PROBLEM REQUIREMENTS: Please find all lines containing "theme" in the listing below and copy them.

DATA SHOWN:
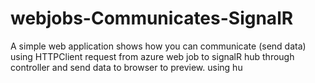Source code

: # webjobs-Communicates-SignalR
A simple web application shows how you can communicate (send data) using HTTPClient request from azure web job to signalR hub through controller and send data to browser to preview. using hu
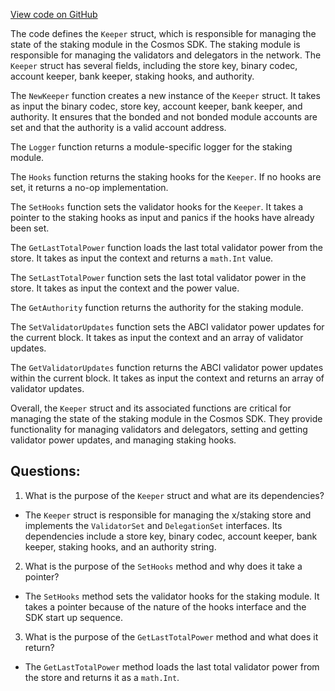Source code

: [View code on GitHub](https://github.com/cosmos/cosmos-sdk/blob/main/x/staking/keeper/keeper.go)

The code defines the `Keeper` struct, which is responsible for managing the state of the staking module in the Cosmos SDK. The staking module is responsible for managing the validators and delegators in the network. The `Keeper` struct has several fields, including the store key, binary codec, account keeper, bank keeper, staking hooks, and authority. 

The `NewKeeper` function creates a new instance of the `Keeper` struct. It takes as input the binary codec, store key, account keeper, bank keeper, and authority. It ensures that the bonded and not bonded module accounts are set and that the authority is a valid account address. 

The `Logger` function returns a module-specific logger for the staking module. 

The `Hooks` function returns the staking hooks for the `Keeper`. If no hooks are set, it returns a no-op implementation. 

The `SetHooks` function sets the validator hooks for the `Keeper`. It takes a pointer to the staking hooks as input and panics if the hooks have already been set. 

The `GetLastTotalPower` function loads the last total validator power from the store. It takes as input the context and returns a `math.Int` value. 

The `SetLastTotalPower` function sets the last total validator power in the store. It takes as input the context and the power value. 

The `GetAuthority` function returns the authority for the staking module. 

The `SetValidatorUpdates` function sets the ABCI validator power updates for the current block. It takes as input the context and an array of validator updates. 

The `GetValidatorUpdates` function returns the ABCI validator power updates within the current block. It takes as input the context and returns an array of validator updates. 

Overall, the `Keeper` struct and its associated functions are critical for managing the state of the staking module in the Cosmos SDK. They provide functionality for managing validators and delegators, setting and getting validator power updates, and managing staking hooks.
## Questions: 
 1. What is the purpose of the `Keeper` struct and what are its dependencies?
- The `Keeper` struct is responsible for managing the x/staking store and implements the `ValidatorSet` and `DelegationSet` interfaces. Its dependencies include a store key, binary codec, account keeper, bank keeper, staking hooks, and an authority string.

2. What is the purpose of the `SetHooks` method and why does it take a pointer?
- The `SetHooks` method sets the validator hooks for the staking module. It takes a pointer because of the nature of the hooks interface and the SDK start up sequence.

3. What is the purpose of the `GetLastTotalPower` method and what does it return?
- The `GetLastTotalPower` method loads the last total validator power from the store and returns it as a `math.Int`.
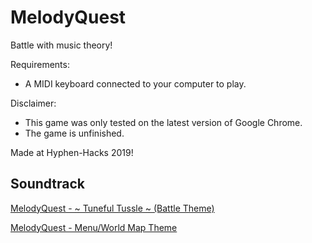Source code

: # MelodyQuest
Battle with music theory!

Requirements:
- A MIDI keyboard connected to your computer to play.

Disclaimer:
- This game was only tested on the latest version of Google Chrome.
- The game is unfinished.

Made at Hyphen-Hacks 2019!

## Soundtrack
[MelodyQuest - ~ Tuneful Tussle ~ (Battle Theme)](https://soundcloud.com/tc64music/melodyquest-tuneful-tussle-battle-theme/s-zd4qu)

[MelodyQuest - Menu/World Map Theme](https://soundcloud.com/tc64music/melodyquest-menu-and-world-map-theme/s-XcA44)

COMPLETED TASK:
[MelodyQuest - ~ Tuneful Tussle ~ (Battle Theme)](https://soundcloud.com/tc64music/melodyquest-tuneful-tussle-battle-theme/s-zd4qu)
[MelodyQuest - Menu/World Map Theme](https://soundcloud.com/tc64music/melodyquest-menu-and-world-map-theme/s-XcA44)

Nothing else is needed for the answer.